Date range aggregations are range aggregations dedicated for date values.
The following GraphQL query shows the bucket aggregation for awardRecognition
objects over awardDate
field.
{ awardRecognition_search ( aggs: { name: "awardDate_aggs" value: { date_range: { field: "awardDate" format: "yyyy-MM-dd" ranges: [ {to: "now-30y/y"} {from: "now-30y/y", to:"now-20y/y"} {from: "now-20y/y", to:"now-10y/y"} {from: "now-10y/y"} ] } } } ) { aggregations } }
Filter aggregations define a single bucket of all the documents in the current document set context that match a specified filter.

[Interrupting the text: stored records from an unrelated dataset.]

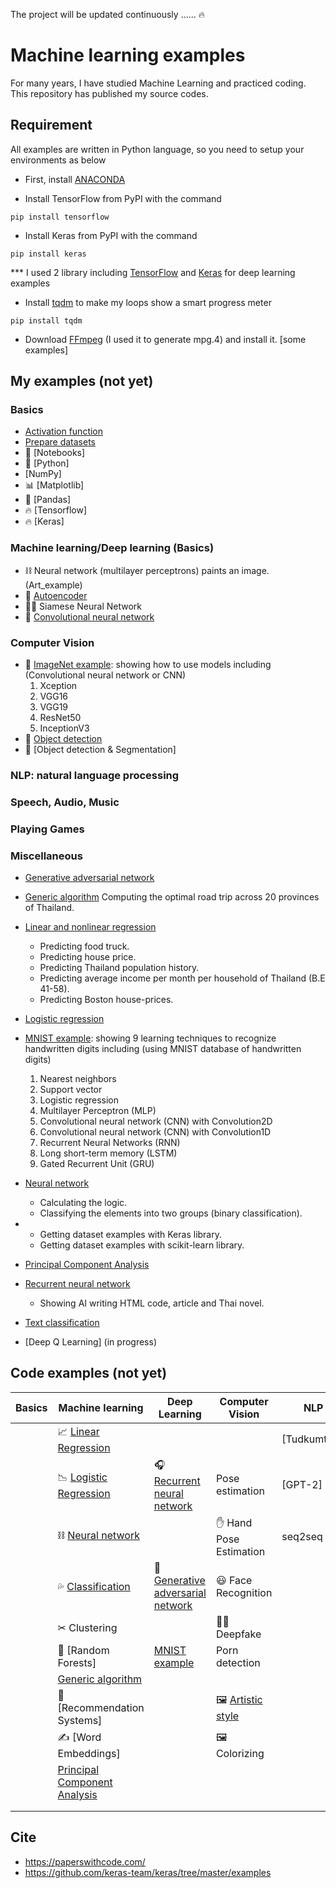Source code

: The project will be updated continuously ......  :fire:

# Machine learning examples

For many years, I have studied Machine Learning and practiced coding. This repository has published my source codes.

## Requirement

All examples are written in Python language, so you need to setup your environments as below 

* First, install [ANACONDA](https://www.continuum.io/downloads)

* Install TensorFlow from PyPI with the command

`pip install tensorflow`

* Install Keras from PyPI with the command

`pip install keras`

*** I used 2 library including [TensorFlow](https://www.tensorflow.org/) and [Keras](https://keras.io/) for deep learning examples

* Install [tqdm](https://pypi.python.org/pypi/tqdm) to make my loops show a smart progress meter 

`pip install tqdm`

* Download [FFmpeg](https://www.ffmpeg.org/download.html) (I used it to generate mpg.4) and install it. [some examples]

## My examples (not yet) 
### Basics
* [Activation function](Activation_function)  
* [Prepare datasets](Prepare_datasets)
* 📕 [Notebooks] 
* 🐍 [Python]
* [NumPy]
* 📊 [Matplotlib]
* 🐼 [Pandas] 
* 🔥 [Tensorflow]
* 🔥 [Keras]  


### Machine learning/Deep learning (Basics)
* ⛓ Neural network (multilayer perceptrons) paints an image.(Art_example)
* 🔮 [Autoencoder](Autoencoder)
* 👯‍♀ Siamese Neural Network
* 👀 [Convolutional neural network](Convolutional_neural_network)

### Computer Vision

* 📸 [ImageNet example](ImageNet_example): showing how to use models including (Convolutional neural network or CNN) 
  1. Xception
  2. VGG16
  3. VGG19
  4. ResNet50
  5. InceptionV3
* 📸 [Object detection](Object_detection)
* 📸 [Object detection & Segmentation]

### NLP: natural language processing

### Speech, Audio, Music

### Playing Games

### Miscellaneous

* [Generative adversarial network](Generative_adversarial_network)
* [Generic algorithm](Generic_algorithm)
  Computing the optimal road trip across 20 provinces of Thailand.

* [Linear and nonlinear regression](Linear_regression)
  * Predicting food truck.
  * Predicting house price.
  * Predicting Thailand population history.
  * Predicting average income per month per household  of Thailand (B.E 41-58).
  * Predicting Boston house-prices.  
* [Logistic regression](Logistic_regression)
* [MNIST example](MNIST_example): showing 9 learning techniques to recognize handwritten digits including (using MNIST database of handwritten digits)  
  1. Nearest neighbors
  2. Support vector
  3. Logistic regression 
  4. Multilayer Perceptron (MLP)
  5. Convolutional neural network (CNN) with Convolution2D
  6. Convolutional neural network (CNN) with Convolution1D
  7. Recurrent Neural Networks (RNN)
  8. Long short-term memory (LSTM)
  9. Gated Recurrent Unit (GRU)
* [Neural network](Neural_network)
  * Calculating the logic.
  * Classifying the elements into two groups (binary classification).

* 
  * Getting dataset examples with Keras library.
  * Getting dataset examples with scikit-learn library.
* [Principal Component Analysis](Principal_Component_Analysis)
* [Recurrent neural network](Recurrent_neural_network)
  * Showing AI writing HTML code, article and Thai novel.
* [Text classification](Text_classification)
* [Deep Q Learning] (in progress)


## Code examples (not yet) 
|Basics|Machine learning|Deep Learning|Computer Vision|NLP|Miscellaneous|
| -    |         -      |  -          |  -            | - |           - |
| |📈 [Linear Regression](Linear_regression)   |||[Tudkumthai] |💪 Deep Q Learning|
|    |📉 [Logistic Regression](Logistic_regression) |🎧 [Recurrent neural network](Recurrent_neural_network)|Pose estimation|[GPT-2]|🐝 Transformer Networks|
|      |⛓ [Neural network](Neural_network)||✋ Hand Pose Estimation|seq2seq|Speech Recognition|
| |💦 [Classification](Text_classification) |👥 [Generative adversarial network](Generative_adversarial_network)|😃 Face Recognition||🎯 One-shot Learning|
|    |✂ Clustering| |👳‍♂ Deepfake|||
| |🌳 [Random Forests]| [MNIST example](MNIST_example)| Porn detection|||
|    |[Generic algorithm](Generic_algorithm) |||||
| | 🛒 [Recommendation Systems]||🖼 [Artistic style](Artistic_style)|||
| | ✍ [Word Embeddings] ||🖼 Colorizing|||
|                | [Principal Component Analysis](Principal_Component_Analysis) | ||||
|                |  |||||
|                |  |||||


## Cite
* https://paperswithcode.com/
* https://github.com/keras-team/keras/tree/master/examples

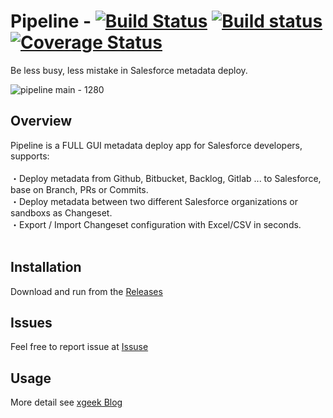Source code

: # Pipeline - [![Build Status](https://travis-ci.org/xgeek-net/pipeline.svg)](https://travis-ci.org/xgeek-net/pipeline)  [![Build status](https://ci.appveyor.com/api/projects/status/github/xgeek-net/pipeline?branch=master&svg=true)](https://ci.appveyor.com/project/xgeek-net/pipeline)  [![Coverage Status](https://coveralls.io/repos/github/xgeek-net/pipeline/badge.svg?branch=master)](https://coveralls.io/github/xgeek-net/pipeline?branch=master)
Be less busy, less mistake in Salesforce metadata deploy. 

![pipeline main - 1280](https://user-images.githubusercontent.com/5466487/59648084-ae8d0c00-91b8-11e9-8700-63b8684e591b.png)


## Overview
Pipeline is a FULL GUI metadata deploy app for Salesforce developers, supports:<br /><br />
・Deploy metadata from Github, Bitbucket, Backlog, Gitlab ... to Salesforce, base on Branch, PRs or Commits.<br />
・Deploy metadata between two different Salesforce organizations or sandboxs as Changeset.<br />
・Export / Import Changeset configuration with Excel/CSV in seconds.<br />
<br />

## Installation

Download and run from the [Releases](https://github.com/xgeek-net/pipeline/releases)

## Issues

Feel free to report issue at [Issuse](https://github.com/xgeek-net/pipeline)

## Usage

More detail see [xgeek Blog](https://www.xgeek.net/salesforce/pipeline-for-salesforce/)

This query shows an aggregation that will return the average mass of characters with height
of 183.0.
{ character_search ( aggs: { name: "filter" value: { filter: { term: {height: {value: "183.0"}} } aggs:[ { name: "avg_mass" value: {avg: {field: "mass"}} } ] } } ) { aggregations } }
Missing aggregations are field data based single bucket aggregations that create a bucket of all documents in the current document set context that are missing a field value. This query shows an aggregation that will return the average height of characters without mass.

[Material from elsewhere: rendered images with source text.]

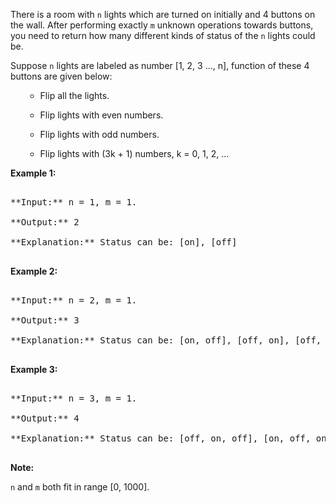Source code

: 

There is a room with `n` lights which are turned on initially and 4 buttons on the wall. After performing exactly `m` unknown operations towards buttons, you need to return how many different kinds of status of the `n` lights could be.



Suppose `n` lights are labeled as number [1, 2, 3 ..., n], function of these 4 buttons are given below:

<ol>
- Flip all the lights.
- Flip lights with even numbers.
- Flip lights with odd numbers.
- Flip lights with (3k + 1) numbers, k = 0, 1, 2, ...
</ol>


**Example 1:**<br />
<pre>
**Input:** n = 1, m = 1.
**Output:** 2
**Explanation:** Status can be: [on], [off]
</pre>


**Example 2:**<br />
<pre>
**Input:** n = 2, m = 1.
**Output:** 3
**Explanation:** Status can be: [on, off], [off, on], [off, off]
</pre>


**Example 3:**<br />
<pre>
**Input:** n = 3, m = 1.
**Output:** 4
**Explanation:** Status can be: [off, on, off], [on, off, on], [off, off, off], [off, on, on].
</pre>


**Note:**
`n` and `m` both fit in range [0, 1000].

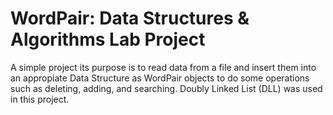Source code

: # WordPair: Data Structures &amp; Algorithms Lab Project
A simple project its purpose is to read data from a file and insert them into an appropiate Data Structure as WordPair objects to do some operations such as deleting, adding, and searching. Doubly Linked List (DLL) was used in this project.
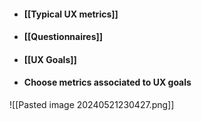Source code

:- #### [[Typical UX metrics]]
- #### [[Questionnaires]]
- #### [[UX Goals]]
- #### Choose metrics associated to UX goals
![[Pasted image 20240521230427.png]]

{ character_search ( aggs: { name: "missing_mass" value: { missing: { field: "mass"} aggs: { name: "avg_height" value: {avg: {field: "height"}} } } } ) { aggregations } }
Nested aggregations are special single bucket aggregations that enable aggregating nested documents. This query will return the string_stats
location.type
for film/4
.
{ film_search ( query: { terms: {id: ["https://swapi.co/resource/film/4"]} } aggs: { name: "location_min_type" value: { nested: { path: "location" } aggs: { name: "min_type" value: { string_stats: {field: "location.type"} } } } } size: 100 ) { aggregations hits{ film{ id name location { id type } } } } }
Range aggregations are multi-bucket value source based aggregations that enable you to define a set of ranges, each representing a bucket.
The next query shows an aggregation for characters with height
: under 170, from 170 to 190, from 190 to 200, 200 and above.

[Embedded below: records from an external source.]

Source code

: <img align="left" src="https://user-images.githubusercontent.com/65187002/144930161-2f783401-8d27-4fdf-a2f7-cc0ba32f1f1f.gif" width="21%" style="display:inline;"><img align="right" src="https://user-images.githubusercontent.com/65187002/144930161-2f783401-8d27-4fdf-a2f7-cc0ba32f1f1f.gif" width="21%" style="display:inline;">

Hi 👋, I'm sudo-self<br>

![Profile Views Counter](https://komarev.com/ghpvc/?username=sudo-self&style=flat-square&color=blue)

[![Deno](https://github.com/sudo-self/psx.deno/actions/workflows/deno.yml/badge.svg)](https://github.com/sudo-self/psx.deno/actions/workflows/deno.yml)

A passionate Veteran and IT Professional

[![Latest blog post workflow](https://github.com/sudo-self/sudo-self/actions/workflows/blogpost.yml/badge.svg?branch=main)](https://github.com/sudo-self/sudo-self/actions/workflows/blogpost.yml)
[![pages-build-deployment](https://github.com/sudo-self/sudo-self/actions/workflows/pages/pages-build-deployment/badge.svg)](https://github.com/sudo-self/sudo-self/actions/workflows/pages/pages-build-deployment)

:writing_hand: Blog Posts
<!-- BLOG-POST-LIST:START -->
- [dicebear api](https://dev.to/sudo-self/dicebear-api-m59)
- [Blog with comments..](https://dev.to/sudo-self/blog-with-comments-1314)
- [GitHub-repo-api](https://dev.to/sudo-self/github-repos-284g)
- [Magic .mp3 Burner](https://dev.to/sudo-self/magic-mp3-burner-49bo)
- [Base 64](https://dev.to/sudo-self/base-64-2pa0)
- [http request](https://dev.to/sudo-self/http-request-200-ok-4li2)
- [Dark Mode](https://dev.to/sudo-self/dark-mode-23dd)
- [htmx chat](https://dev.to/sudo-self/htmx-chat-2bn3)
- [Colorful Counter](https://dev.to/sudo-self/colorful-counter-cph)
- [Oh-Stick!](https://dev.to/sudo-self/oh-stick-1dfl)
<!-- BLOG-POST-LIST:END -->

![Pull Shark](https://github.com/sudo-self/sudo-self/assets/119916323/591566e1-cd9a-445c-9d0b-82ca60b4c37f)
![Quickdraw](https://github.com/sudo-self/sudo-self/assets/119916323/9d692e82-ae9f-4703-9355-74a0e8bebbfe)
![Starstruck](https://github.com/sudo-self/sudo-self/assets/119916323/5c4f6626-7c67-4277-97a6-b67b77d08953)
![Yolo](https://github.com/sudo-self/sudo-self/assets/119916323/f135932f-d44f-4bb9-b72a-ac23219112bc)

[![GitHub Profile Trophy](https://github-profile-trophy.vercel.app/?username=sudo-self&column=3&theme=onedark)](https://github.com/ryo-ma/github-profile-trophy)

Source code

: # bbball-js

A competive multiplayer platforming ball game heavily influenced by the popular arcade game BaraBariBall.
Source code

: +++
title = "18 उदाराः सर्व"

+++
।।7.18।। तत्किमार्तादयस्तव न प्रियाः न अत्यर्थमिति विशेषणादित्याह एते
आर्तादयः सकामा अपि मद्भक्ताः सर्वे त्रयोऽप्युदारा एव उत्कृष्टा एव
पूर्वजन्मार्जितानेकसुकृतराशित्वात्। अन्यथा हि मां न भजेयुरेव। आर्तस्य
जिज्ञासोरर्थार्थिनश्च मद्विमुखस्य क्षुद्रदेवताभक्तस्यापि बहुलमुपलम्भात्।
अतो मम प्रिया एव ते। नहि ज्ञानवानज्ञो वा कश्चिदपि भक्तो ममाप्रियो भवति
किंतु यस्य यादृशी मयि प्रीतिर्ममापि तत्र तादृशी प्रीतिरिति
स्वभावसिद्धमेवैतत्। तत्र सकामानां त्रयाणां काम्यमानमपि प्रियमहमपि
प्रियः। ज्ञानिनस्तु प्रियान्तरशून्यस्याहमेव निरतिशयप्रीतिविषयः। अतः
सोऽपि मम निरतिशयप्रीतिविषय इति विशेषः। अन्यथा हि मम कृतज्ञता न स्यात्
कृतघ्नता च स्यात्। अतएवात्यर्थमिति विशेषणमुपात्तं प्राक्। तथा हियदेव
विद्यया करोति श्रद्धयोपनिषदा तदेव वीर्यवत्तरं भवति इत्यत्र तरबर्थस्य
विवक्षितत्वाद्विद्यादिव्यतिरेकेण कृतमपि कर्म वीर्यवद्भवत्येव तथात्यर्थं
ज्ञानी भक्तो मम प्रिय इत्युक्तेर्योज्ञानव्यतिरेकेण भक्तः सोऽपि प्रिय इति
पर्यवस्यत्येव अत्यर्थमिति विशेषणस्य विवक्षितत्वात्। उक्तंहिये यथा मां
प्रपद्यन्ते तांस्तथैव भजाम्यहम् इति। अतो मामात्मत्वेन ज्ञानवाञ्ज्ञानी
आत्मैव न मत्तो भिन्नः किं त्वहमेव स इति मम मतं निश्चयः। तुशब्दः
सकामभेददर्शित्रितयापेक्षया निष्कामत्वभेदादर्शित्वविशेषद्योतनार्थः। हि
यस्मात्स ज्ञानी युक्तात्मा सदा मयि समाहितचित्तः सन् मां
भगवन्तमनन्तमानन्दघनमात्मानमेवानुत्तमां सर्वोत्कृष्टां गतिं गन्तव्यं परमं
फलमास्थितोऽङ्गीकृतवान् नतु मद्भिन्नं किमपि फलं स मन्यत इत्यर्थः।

{ character_search ( aggs: { name: "height_ranges" value: { range: { field: "height" ranges: [ {to: 170} {from: 170, to:190} {from: 190, to:200} {from: 200} ] } } } ) { aggregations } }
Terms aggregations are multi-bucket value source based aggregations where buckets are dynamically built, one per unique value. This query shows an aggregation over homeworld
with a limit of 5 groups with default sorting, with count in descending order.
{ character_search ( aggs: { name: "terms1" value: { nested: { path: "homeworld" } aggs: { name: "terms1" value: { terms: { field: "homeworld.id" size: 5 show_term_doc_count_error: true } } } } } ) { aggregations } }
This is another example of terms aggregation over height
sorted by the count of the aggregation in ascending order.
{ character_search ( aggs: { name: "terms2" value: { terms: { field: "height" order: { _count: "desc" } size: 16 shard_size: 5 } } } size: 100 ) { aggregations } }
Another terms aggregation over gender
excluding values that match the pattern fem.*
.
{character_search ( aggs: { name: "terms2" value: { terms: { field: "gender" size: 15 exclude: "fem.*" } } } size: 100 ) { aggregations } }
And a final terms aggregation query over root object bucket per type
, stats for height
, mass
, diameter
, and length
.
{ root_search ( aggs: { name: "rootTerms" value: { terms: { field: "type" size: 19 show_term_doc_count_error: true } aggs: [ { name: "height_stats" value: {stats: {field: "height"}} } { name: "mass_stats" value: {stats: {field: "mass"}} } { name: "diameter_max" value: {max: {field: "diameter"}} } { name: "length_max" value: {max: {field: "length"}} } ] } } ) { aggregations } }
Sub-aggregations¶
Bucket aggregations support bucket or metric sub-aggregations. For example, a terms aggregation with an avg sub-aggregation calculates an average value for each bucket of documents. There is no level or depth limit for nesting sub-aggregations.
This query uses metrics aggregations in sub-aggregation: create buckets by Planet id
; calculate min
, max
, average
, percentiles
for resident.height
for each planet
.
{ planet_search ( aggs: [ { name: "planet" value: { terms:{ field: "id" size: 10 } aggs:{ name: "residents" value: { nested: { path: "resident" } aggs:[ { name: "residentAvgHeight" value: { avg: { field: "resident.height" } } } { name: "residentMinHeight" value: { min: { field: "resident.height" } } } { name: "residentMaxHeight" value: { max: { field: "resident.height" } } } { name: "residentPercentilesHeight" value: { percentiles: { field: "resident.height" } } } ] } } } } ] ) { aggregations } }
This query shows sub-aggregations for character terms
-film
/terms
-gender
.
{ character_search ( aggs: { name: "film" value: { nested: { path: "film" } aggs: { name: "film_terms" value: { terms: { field: "film.id" } aggs: { name: "reverse_nested" value: { reverse_nested: {} aggs: { name: "gender" value: { terms: { field: "gender" missing: "probably_droid" } } } } } } } } } ) { aggregations } }
The following GraphQL query shows how to aggregate the height
field with different aggregation
types: the count of the different heights, the min value of all heights, and the max value:
query character_aggregations { character_search( aggs: [{ name: "heights", value: { terms: { field: "height" } } }, { name: "max-height", value: { max: { field: "height" } } }, { name:"min-height", value: { min: { field: "height" } } }] ) { max_score aggregations } }
You can explore the GraphQL schema to see all available query and aggregation input types. This can be done with any GraphQL introspection tool, for example GraphiQL or GraphQL Playground.
You can also mix together queries, sorting, and aggregations as long as they are valid according to the Elasticsearch DSL.
query character_aggregations { character_search( query: { match: { eyeColor: { query: "blue" } } } from: 5 size: 5 sort: { height: { order: desc } } aggs: [{ name: "heights", value: { terms: { field: "height" } } }, { name: "max-height", value: { max: { field: "height" } } }, { name:"min-height", value: { min: { field: "height" } } }] ) { max_score hits { score character { id name } } aggregations } }